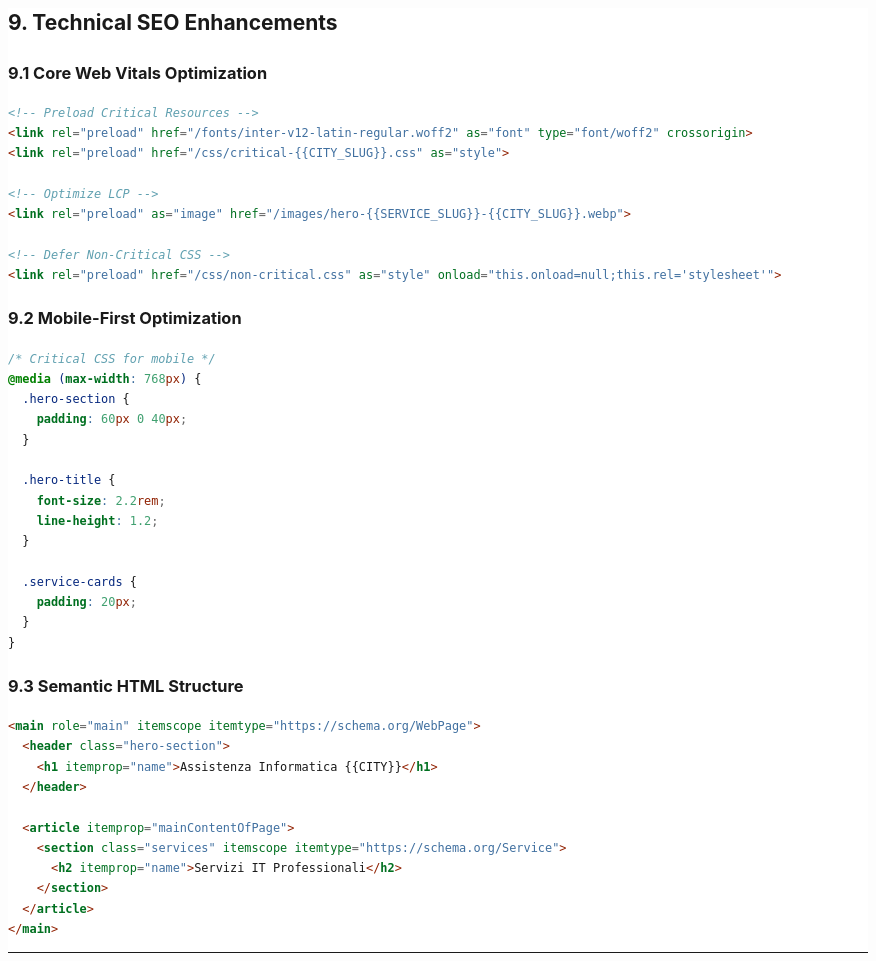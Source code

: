 ## 9. Technical SEO Enhancements

### 9.1 Core Web Vitals Optimization
```html
<!-- Preload Critical Resources -->
<link rel="preload" href="/fonts/inter-v12-latin-regular.woff2" as="font" type="font/woff2" crossorigin>
<link rel="preload" href="/css/critical-{{CITY_SLUG}}.css" as="style">

<!-- Optimize LCP -->
<link rel="preload" as="image" href="/images/hero-{{SERVICE_SLUG}}-{{CITY_SLUG}}.webp">

<!-- Defer Non-Critical CSS -->
<link rel="preload" href="/css/non-critical.css" as="style" onload="this.onload=null;this.rel='stylesheet'">
```

### 9.2 Mobile-First Optimization
```css
/* Critical CSS for mobile */
@media (max-width: 768px) {
  .hero-section {
    padding: 60px 0 40px;
  }
  
  .hero-title {
    font-size: 2.2rem;
    line-height: 1.2;
  }
  
  .service-cards {
    padding: 20px;
  }
}
```

### 9.3 Semantic HTML Structure
```html
<main role="main" itemscope itemtype="https://schema.org/WebPage">
  <header class="hero-section">
    <h1 itemprop="name">Assistenza Informatica {{CITY}}</h1>
  </header>
  
  <article itemprop="mainContentOfPage">
    <section class="services" itemscope itemtype="https://schema.org/Service">
      <h2 itemprop="name">Servizi IT Professionali</h2>
    </section>
  </article>
</main>
```

---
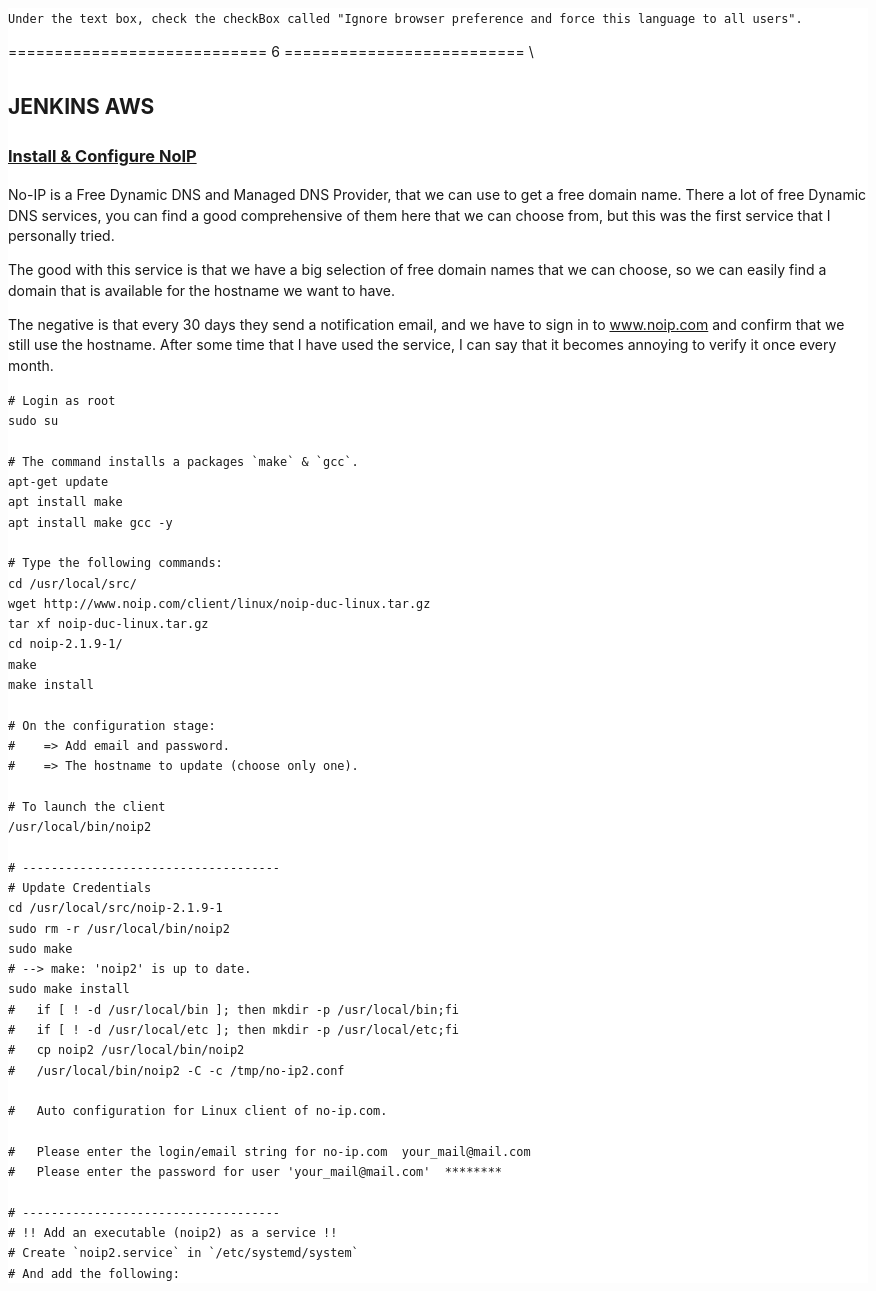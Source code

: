     Under the text box, check the checkBox called "Ignore browser preference and force this language to all users".


============================ 6 ========================== \
## JENKINS AWS
### [Install & Configure NoIP](https://thanoskoutr.com/posts/noip2-install-and-service-commands/)
No-IP is a Free Dynamic DNS and Managed DNS Provider, that we can use to get a free domain name. There a lot of free Dynamic DNS services, you can find a good comprehensive of them here that we can choose from, but this was the first service that I personally tried.

The good with this service is that we have a big selection of free domain names that we can choose, so we can easily find a domain that is available for the hostname we want to have.

The negative is that every 30 days they send a notification email, and we have to sign in to www.noip.com and confirm that we still use the hostname. After some time that I have used the service, I can say that it becomes annoying to verify it once every month.
```console
# Login as root
sudo su

# The command installs a packages `make` & `gcc`.
apt-get update
apt install make 
apt install make gcc -y

# Type the following commands:
cd /usr/local/src/
wget http://www.noip.com/client/linux/noip-duc-linux.tar.gz
tar xf noip-duc-linux.tar.gz
cd noip-2.1.9-1/
make
make install

# On the configuration stage:
#    => Add email and password.
#    => The hostname to update (choose only one).

# To launch the client
/usr/local/bin/noip2

# ------------------------------------
# Update Credentials
cd /usr/local/src/noip-2.1.9-1
sudo rm -r /usr/local/bin/noip2
sudo make
# --> make: 'noip2' is up to date.
sudo make install
# 	if [ ! -d /usr/local/bin ]; then mkdir -p /usr/local/bin;fi
# 	if [ ! -d /usr/local/etc ]; then mkdir -p /usr/local/etc;fi
# 	cp noip2 /usr/local/bin/noip2
# 	/usr/local/bin/noip2 -C -c /tmp/no-ip2.conf

#	Auto configuration for Linux client of no-ip.com.

#	Please enter the login/email string for no-ip.com  your_mail@mail.com
#	Please enter the password for user 'your_mail@mail.com'  ********

# ------------------------------------
# !! Add an executable (noip2) as a service !!
# Create `noip2.service` in `/etc/systemd/system`
# And add the following:

```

━━━━

▶ _WHAT IS NEEDED_: Transcribe the data verbatim. No picture belongs in the result.

▶ _TASK OUTPUT_:
Source code

: ## 9. Technical SEO Enhancements

### 9.1 Core Web Vitals Optimization
```html
<!-- Preload Critical Resources -->
<link rel="preload" href="/fonts/inter-v12-latin-regular.woff2" as="font" type="font/woff2" crossorigin>
<link rel="preload" href="/css/critical-{{CITY_SLUG}}.css" as="style">

<!-- Optimize LCP -->
<link rel="preload" as="image" href="/images/hero-{{SERVICE_SLUG}}-{{CITY_SLUG}}.webp">

<!-- Defer Non-Critical CSS -->
<link rel="preload" href="/css/non-critical.css" as="style" onload="this.onload=null;this.rel='stylesheet'">
```

### 9.2 Mobile-First Optimization
```css
/* Critical CSS for mobile */
@media (max-width: 768px) {
  .hero-section {
    padding: 60px 0 40px;
  }
  
  .hero-title {
    font-size: 2.2rem;
    line-height: 1.2;
  }
  
  .service-cards {
    padding: 20px;
  }
}
```

### 9.3 Semantic HTML Structure
```html
<main role="main" itemscope itemtype="https://schema.org/WebPage">
  <header class="hero-section">
    <h1 itemprop="name">Assistenza Informatica {{CITY}}</h1>
  </header>
  
  <article itemprop="mainContentOfPage">
    <section class="services" itemscope itemtype="https://schema.org/Service">
      <h2 itemprop="name">Servizi IT Professionali</h2>
    </section>
  </article>
</main>
```

---
Source code

:     Under the text box, check the checkBox called "Ignore browser preference and force this language to all users".


============================ 6 ========================== \
## JENKINS AWS
### [Install & Configure NoIP](https://thanoskoutr.com/posts/noip2-install-and-service-commands/)
No-IP is a Free Dynamic DNS and Managed DNS Provider, that we can use to get a free domain name. There a lot of free Dynamic DNS services, you can find a good comprehensive of them here that we can choose from, but this was the first service that I personally tried.

The good with this service is that we have a big selection of free domain names that we can choose, so we can easily find a domain that is available for the hostname we want to have.

The negative is that every 30 days they send a notification email, and we have to sign in to www.noip.com and confirm that we still use the hostname. After some time that I have used the service, I can say that it becomes annoying to verify it once every month.
```console
# Login as root
sudo su

# The command installs a packages `make` & `gcc`.
apt-get update
apt install make 
apt install make gcc -y

# Type the following commands:
cd /usr/local/src/
wget http://www.noip.com/client/linux/noip-duc-linux.tar.gz
tar xf noip-duc-linux.tar.gz
cd noip-2.1.9-1/
make
make install

# On the configuration stage:
#    => Add email and password.
#    => The hostname to update (choose only one).

# To launch the client
/usr/local/bin/noip2

# ------------------------------------
# Update Credentials
cd /usr/local/src/noip-2.1.9-1
sudo rm -r /usr/local/bin/noip2
sudo make
# --> make: 'noip2' is up to date.
sudo make install
# 	if [ ! -d /usr/local/bin ]; then mkdir -p /usr/local/bin;fi
# 	if [ ! -d /usr/local/etc ]; then mkdir -p /usr/local/etc;fi
# 	cp noip2 /usr/local/bin/noip2
# 	/usr/local/bin/noip2 -C -c /tmp/no-ip2.conf

#	Auto configuration for Linux client of no-ip.com.

#	Please enter the login/email string for no-ip.com  your_mail@mail.com
#	Please enter the password for user 'your_mail@mail.com'  ********

# ------------------------------------
# !! Add an executable (noip2) as a service !!
# Create `noip2.service` in `/etc/systemd/system`
# And add the following:

```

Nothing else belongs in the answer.